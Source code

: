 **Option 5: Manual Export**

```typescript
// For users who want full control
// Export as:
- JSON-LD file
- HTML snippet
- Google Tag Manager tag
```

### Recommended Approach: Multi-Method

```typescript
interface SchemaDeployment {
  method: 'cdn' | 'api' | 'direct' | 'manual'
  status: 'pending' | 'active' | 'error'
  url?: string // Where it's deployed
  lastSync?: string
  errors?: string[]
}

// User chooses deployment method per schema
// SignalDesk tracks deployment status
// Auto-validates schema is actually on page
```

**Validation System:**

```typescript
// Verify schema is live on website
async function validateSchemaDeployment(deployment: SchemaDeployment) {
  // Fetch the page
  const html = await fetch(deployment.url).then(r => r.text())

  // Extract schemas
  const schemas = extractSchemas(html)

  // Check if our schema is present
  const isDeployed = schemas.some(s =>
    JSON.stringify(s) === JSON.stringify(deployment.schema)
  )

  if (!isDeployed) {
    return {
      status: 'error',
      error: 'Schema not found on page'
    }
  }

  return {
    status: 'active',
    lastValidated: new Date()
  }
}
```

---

========================================================================

-- What you are asked to do --
Please go through the material and return each line where the word "SchemaDeployment" appears.

-- Response box --
interface SchemaDeployment {
async function validateSchemaDeployment(deployment: SchemaDeployment) {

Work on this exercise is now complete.